22 a 30 de junho
Hermano Noronha | Biografia
Hermano Noronha (1967) é mestre em Criação Artística Contemporânea, pela Universidade de Aveiro, pós-Graduado em Fotografia, projeto e Arte Contemporânea, pelo IPI-Atelier de Lisboa e licenciado em Educação Física e Desporto. Em 2015 é finalista no prémio Internacional EI Awards 2015 - Encontros da Imagem, sendo selecionado como artista CreArt para a Exposição Europeia 2015, com o projeto “Aveirense”. Em 2014 recebe a Bolsa Estação Imagem Mora 2014 e inicia o projeto “Presente”, frequentando também o curso “Da Ideia ao Projeto” sob orientação de Virgílio Ferreira no Museu Côa. No mesmo ano é ainda convidado para a Coordenação Científico-Artística da Residência Artística “Conviver na Arte 2014 – Campo de Estudos”, da Fundação Robinson. Em 2013 participa como Fotógrafo Emergente no Projeto “Entre Margens”, promovido pela Fundação Museu do Douro e coletivo Kameraphoto…. Em 1990, começa a trabalhar colaborando como fotógrafo na revista AI – Amnistia Internacional, na secção portuguesa. |
No prefácio à obra, escreve Álvaro Garrido, Professor da Universidade de Coimbra e consultor do Museu Marítimo de Ílhavo:
“Meia-Laranja”, termo náutico comum a diversos lugares portuários ou de saída para o mar, é uma expressão que vai muito além do seu sentido mais literal: escotilha de serventia à antecâmara de um navio, segundo a definição comum dos dicionários. Literalmente, ainda pode designar um lugar, ou pedaço de território, em forma de semi-círculo.

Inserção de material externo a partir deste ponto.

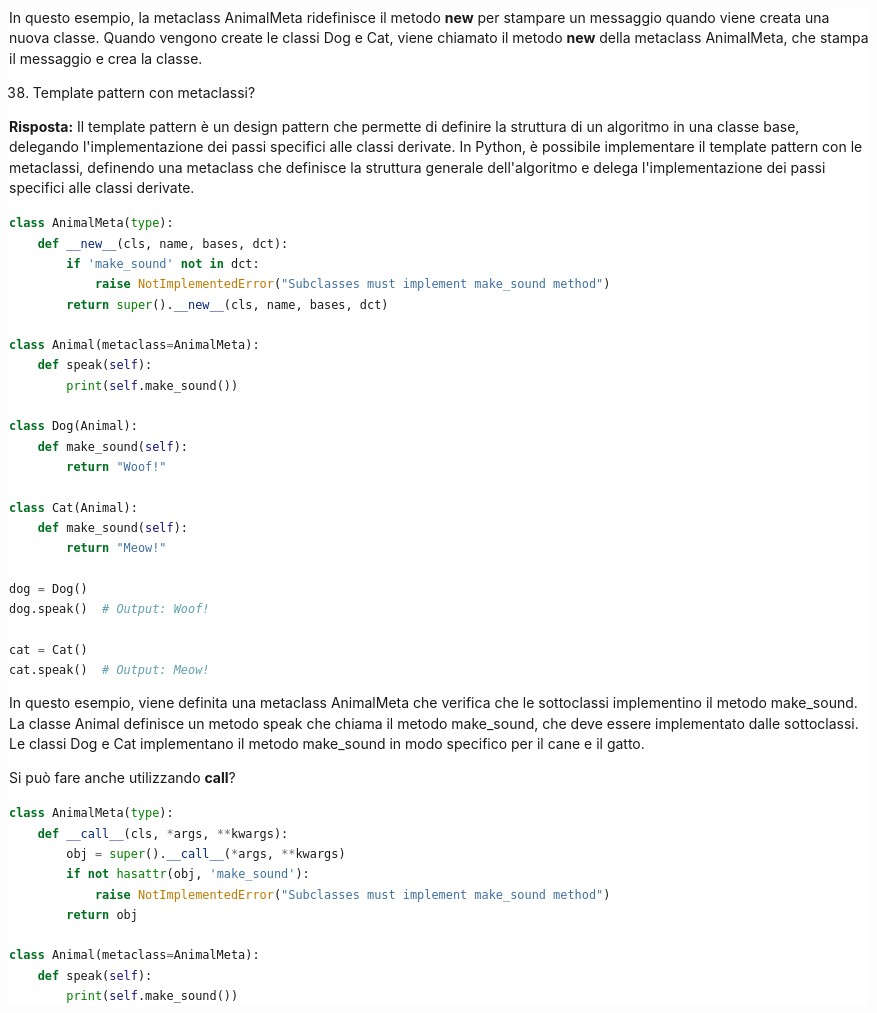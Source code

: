 In questo esempio, la metaclass AnimalMeta ridefinisce il metodo __new__ per stampare un messaggio quando viene creata una nuova classe. Quando vengono create le classi Dog e Cat, viene chiamato il metodo __new__ della metaclass AnimalMeta, che stampa il messaggio e crea la classe.


38. Template pattern con metaclassi?

**Risposta:** Il template pattern è un design pattern che permette di definire la struttura di un algoritmo in una classe base, delegando l'implementazione dei passi specifici alle classi derivate. In Python, è possibile implementare il template pattern con le metaclassi, definendo una metaclass che definisce la struttura generale dell'algoritmo e delega l'implementazione dei passi specifici alle classi derivate. 

```Python
class AnimalMeta(type):
    def __new__(cls, name, bases, dct):
        if 'make_sound' not in dct:
            raise NotImplementedError("Subclasses must implement make_sound method")
        return super().__new__(cls, name, bases, dct)

class Animal(metaclass=AnimalMeta):
    def speak(self):
        print(self.make_sound())

class Dog(Animal):
    def make_sound(self):
        return "Woof!"

class Cat(Animal):
    def make_sound(self):
        return "Meow!"

dog = Dog()
dog.speak()  # Output: Woof!

cat = Cat()
cat.speak()  # Output: Meow!
```

In questo esempio, viene definita una metaclass AnimalMeta che verifica che le sottoclassi implementino il metodo make_sound. La classe Animal definisce un metodo speak che chiama il metodo make_sound, che deve essere implementato dalle sottoclassi. Le classi Dog e Cat implementano il metodo make_sound in modo specifico per il cane e il gatto.

Si può fare anche utilizzando __call__?

```Python
class AnimalMeta(type):
    def __call__(cls, *args, **kwargs):
        obj = super().__call__(*args, **kwargs)
        if not hasattr(obj, 'make_sound'):
            raise NotImplementedError("Subclasses must implement make_sound method")
        return obj

class Animal(metaclass=AnimalMeta):
    def speak(self):
        print(self.make_sound())
```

A imaginação estética de Hermano Noronha e a sua apurada sensibilidade humana levaram-no a escolher este dueto de palavras como conceito aglutinador de um projecto fotográfico capaz de exprimir a poética de um território e de captar os seus marcadores simbólicos. Se a ideia foi fecunda, o processo criativo foi inclusivo e embrenhado na comunidade. O resultado artístico é belo e interpelante.
Quem conhece a Praia da Barra, em Ílhavo, e já percorreu o molhe da Meia-Laranja ao vento agreste que ali faz, compreende bem a densidade cultural e a carga semiótica desta expressão. No imaginário local e de toda a região lagunar de Aveiro permanecem vivas e contundentes as imagens associadas ao lugar: os lugres bacalhoeiros, de pano aberto, saindo a barra, esguios e imponentes, e as mulheres dos seus tripulantes, correndo e acenando no paredão, em choros copiosos. Ílhavas, gafanhoas, murtoseiras, nazarenas, competindo na saudade, quais viúvas de vivos. No ansiado regresso, eram idênticas as reacções e maior o drama.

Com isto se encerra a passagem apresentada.